Wednesday, April 05, 2006

Verdant

There is no other place that fills my heart like Mississippi in the spring. There is a quality to the light here always, a dusting of gold that coats everything in the late afternoon. In the spring, that quality expands and the simple act of driving home becomes a moment of epiphany.

The trees are becoming green again. It's so subtle at first that you can't be sure if it is real, a breath on a cold window pane. When it strengthens, there are a million shades of green among the trees. Sturdy pines mix with the delicate paleness of new dogwood leaves. The live oaks tassel and drop last year's leaves. Even the sluggish pecan has started to show the knobby buds that will eventually unfurl to clothe them.

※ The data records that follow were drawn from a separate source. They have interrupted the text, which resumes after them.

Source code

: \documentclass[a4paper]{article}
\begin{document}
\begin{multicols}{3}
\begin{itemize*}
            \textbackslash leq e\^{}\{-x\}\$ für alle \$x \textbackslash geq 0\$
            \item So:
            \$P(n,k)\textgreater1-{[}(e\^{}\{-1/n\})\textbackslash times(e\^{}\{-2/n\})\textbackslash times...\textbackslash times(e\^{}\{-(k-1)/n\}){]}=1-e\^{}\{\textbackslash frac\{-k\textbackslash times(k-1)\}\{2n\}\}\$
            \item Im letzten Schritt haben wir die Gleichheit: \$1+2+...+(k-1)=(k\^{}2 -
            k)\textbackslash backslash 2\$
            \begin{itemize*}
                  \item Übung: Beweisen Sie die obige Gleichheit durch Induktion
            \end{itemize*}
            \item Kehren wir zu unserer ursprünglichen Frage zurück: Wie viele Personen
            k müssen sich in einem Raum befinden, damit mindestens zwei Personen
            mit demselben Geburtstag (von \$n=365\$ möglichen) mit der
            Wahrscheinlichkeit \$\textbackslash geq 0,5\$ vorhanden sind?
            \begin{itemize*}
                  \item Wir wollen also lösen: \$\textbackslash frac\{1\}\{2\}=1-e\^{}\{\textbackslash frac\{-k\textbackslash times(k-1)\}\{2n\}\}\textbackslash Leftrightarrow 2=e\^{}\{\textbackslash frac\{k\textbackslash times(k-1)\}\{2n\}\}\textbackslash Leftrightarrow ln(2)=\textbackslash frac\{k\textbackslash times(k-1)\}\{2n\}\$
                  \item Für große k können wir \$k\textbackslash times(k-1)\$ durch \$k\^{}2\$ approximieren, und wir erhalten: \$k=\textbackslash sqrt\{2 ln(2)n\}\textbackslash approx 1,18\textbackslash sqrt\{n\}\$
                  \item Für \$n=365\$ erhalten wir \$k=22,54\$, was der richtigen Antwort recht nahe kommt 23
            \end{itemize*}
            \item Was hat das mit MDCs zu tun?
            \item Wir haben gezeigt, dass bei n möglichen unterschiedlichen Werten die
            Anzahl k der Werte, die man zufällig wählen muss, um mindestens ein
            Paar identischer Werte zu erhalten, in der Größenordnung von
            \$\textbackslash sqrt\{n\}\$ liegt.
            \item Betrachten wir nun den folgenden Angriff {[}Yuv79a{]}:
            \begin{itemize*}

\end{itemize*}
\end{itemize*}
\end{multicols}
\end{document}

Yesterday, the day was perfect. The sky was a blue that was right out of a Crayon box. Rising to the top of a highway hill outside of Podunk, I could feel my heart swell, and I felt a little like the Grinch when his heart grows so suddenly and breaks the bonds that had held it.

I came home, loosed Missy (whose nickname has become Roux), and sat in the chair in my shaggy backyard with a book. I read for awhile, but I also found myself just staring up into the live oak watching the shifting greens as the wind dragged its fingers through the canopy, opening and closing windows to the sky. I pity those who don't have a similar place of peace.

My yard won't ever win any awards for horticulture, and admittedly, my grass needs cutting more often than I am able to get to it, but there may never be a sweeter or prettier spot than that plastic Adirondack under the lush verdancy of the live oak in my back yard.